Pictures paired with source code
########
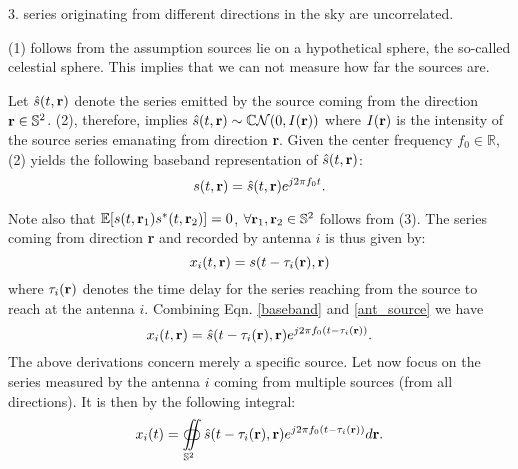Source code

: \documentclass[article]{imsart}
\begin{document}
3.  series originating from different directions in the sky are uncorrelated.  
  
(1) follows from the assumption sources lie on a hypothetical sphere, the so-called celestial sphere. This implies that we can not measure how far the sources are.
 \vspace{3mm}
 
Let $\hat{s}(t,{\bf r})$ denote the series emitted by the source coming from the direction ${\bf r} \in \mathbb{S}^2$. (2), therefore, implies $\hat{s}(t,{\bf r}) \sim \mathbb{C}\mathcal{N}(0,I(\bf{r}))$ where $I(\bf{r})$ is the intensity of the source series emanating from direction {\bf r}. Given the center frequency $f_0 \in \mathbb{R}$, (2) yields the following baseband representation of $\hat{s}(t,{\bf r})$:
\begin{equation}
 s(t,{\bf r}) = \hat{s}(t,{\bf r})e^{j2\pi f_0t}.\label{baseband}
 \end{equation}
 
Note also that $\mathbb{E}[s(t,{\bf r}_1)s^*(t,{\bf r}_2)] =0$, $\forall {\bf r}_1, {\bf r}_2 \in \mathbb{S}^2$ follows from (3). 
The series coming from direction {\bf r} and recorded by antenna $i$ is thus given by:
\begin{equation}
x_i(t,{\bf r}) = s(t-\tau_{i}({\bf r}),{\bf r}) \label{ant_source}
\end{equation} 
 where $\tau_i({\bf r})$ denotes the time delay for the series reaching from the source to reach at the antenna $i$. Combining Eqn. \ref{baseband} and \ref{ant_source} we have
 \begin{equation}
 x_i(t,{\bf r}) = \hat{s}(t-\tau_{i}({\bf r}),{\bf r})e^{j2\pi f_0(t-\tau_{i}({\bf r}))}.
 \end{equation}
The above derivations concern merely a specific source. Let now focus on the series measured by the antenna $i$ coming from multiple sources (from all directions). It is then by the following integral:
\begin{equation}
x_i(t) = \oiint \displaylimits_{\mathbb{S}^2} \hat{s}(t-\tau_i({\bf r}), {\bf r})e^{j2\pi f_0(t-\tau_i({\bf r}))}d{\bf r}. \label{int_sour}
\end{equation}
 
\end{document}
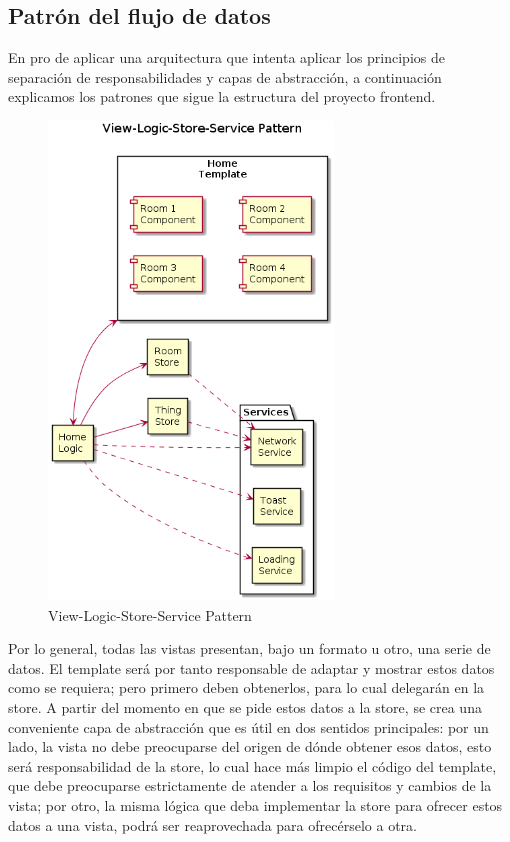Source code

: \subsection{Patrón del flujo de datos}
\label{ch:Capitulo4.5.3}

En pro de aplicar una arquitectura que intenta aplicar los principios de separación de responsabilidades y capas de abstracción, a continuación explicamos los patrones que sigue la estructura del proyecto frontend.

\begin{figure}[hbt!]
\centering
\includegraphics[height=5in]{figures/diagrams/front/architecture/view-logic-store-service-pattern.png}
\caption[view-logic-store-service-pattern]{View-Logic-Store-Service Pattern\footnotemark}
\label{fig:front-view-store}
\end{figure}

\vspace{0.5cm}

Por lo general, todas las vistas presentan, bajo un formato u otro, una serie de datos. El template será por tanto responsable de adaptar y mostrar estos datos como se requiera; pero primero deben obtenerlos, para lo cual delegarán en la store. A partir del momento en que se pide estos datos a la store, se crea una conveniente capa de abstracción que es útil en dos sentidos principales: por un lado, la vista no debe preocuparse del origen de dónde obtener esos datos, esto será responsabilidad de la store, lo cual hace más limpio el código del template, que debe preocuparse estrictamente de atender a los requisitos y cambios de la vista; por otro, la misma lógica que deba implementar la store para ofrecer estos datos a una vista, podrá ser reaprovechada para ofrecérselo a otra.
########
» **EXERCISE DIRECTIONS**
When you reproduce the data shown above, keep each line exact and omit every picture.

» **RESULT OF THE TASK**
Source code

: \documentclass[article]{imsart}
\begin{document}
3.  series originating from different directions in the sky are uncorrelated.  
  
(1) follows from the assumption sources lie on a hypothetical sphere, the so-called celestial sphere. This implies that we can not measure how far the sources are.
 \vspace{3mm}
 
Let $\hat{s}(t,{\bf r})$ denote the series emitted by the source coming from the direction ${\bf r} \in \mathbb{S}^2$. (2), therefore, implies $\hat{s}(t,{\bf r}) \sim \mathbb{C}\mathcal{N}(0,I(\bf{r}))$ where $I(\bf{r})$ is the intensity of the source series emanating from direction {\bf r}. Given the center frequency $f_0 \in \mathbb{R}$, (2) yields the following baseband representation of $\hat{s}(t,{\bf r})$:
\begin{equation}
 s(t,{\bf r}) = \hat{s}(t,{\bf r})e^{j2\pi f_0t}.\label{baseband}
 \end{equation}
 
Note also that $\mathbb{E}[s(t,{\bf r}_1)s^*(t,{\bf r}_2)] =0$, $\forall {\bf r}_1, {\bf r}_2 \in \mathbb{S}^2$ follows from (3). 
The series coming from direction {\bf r} and recorded by antenna $i$ is thus given by:
\begin{equation}
x_i(t,{\bf r}) = s(t-\tau_{i}({\bf r}),{\bf r}) \label{ant_source}
\end{equation} 
 where $\tau_i({\bf r})$ denotes the time delay for the series reaching from the source to reach at the antenna $i$. Combining Eqn. \ref{baseband} and \ref{ant_source} we have
 \begin{equation}
 x_i(t,{\bf r}) = \hat{s}(t-\tau_{i}({\bf r}),{\bf r})e^{j2\pi f_0(t-\tau_{i}({\bf r}))}.
 \end{equation}
The above derivations concern merely a specific source. Let now focus on the series measured by the antenna $i$ coming from multiple sources (from all directions). It is then by the following integral:
\begin{equation}
x_i(t) = \oiint \displaylimits_{\mathbb{S}^2} \hat{s}(t-\tau_i({\bf r}), {\bf r})e^{j2\pi f_0(t-\tau_i({\bf r}))}d{\bf r}. \label{int_sour}
\end{equation}
 
\end{document}
Source code

: \subsection{Patrón del flujo de datos}
\label{ch:Capitulo4.5.3}

En pro de aplicar una arquitectura que intenta aplicar los principios de separación de responsabilidades y capas de abstracción, a continuación explicamos los patrones que sigue la estructura del proyecto frontend.

\begin{figure}[hbt!]
\centering
\includegraphics[height=5in]{figures/diagrams/front/architecture/view-logic-store-service-pattern.png}
\caption[view-logic-store-service-pattern]{View-Logic-Store-Service Pattern\footnotemark}
\label{fig:front-view-store}
\end{figure}

\vspace{0.5cm}

Por lo general, todas las vistas presentan, bajo un formato u otro, una serie de datos. El template será por tanto responsable de adaptar y mostrar estos datos como se requiera; pero primero deben obtenerlos, para lo cual delegarán en la store. A partir del momento en que se pide estos datos a la store, se crea una conveniente capa de abstracción que es útil en dos sentidos principales: por un lado, la vista no debe preocuparse del origen de dónde obtener esos datos, esto será responsabilidad de la store, lo cual hace más limpio el código del template, que debe preocuparse estrictamente de atender a los requisitos y cambios de la vista; por otro, la misma lógica que deba implementar la store para ofrecer estos datos a una vista, podrá ser reaprovechada para ofrecérselo a otra.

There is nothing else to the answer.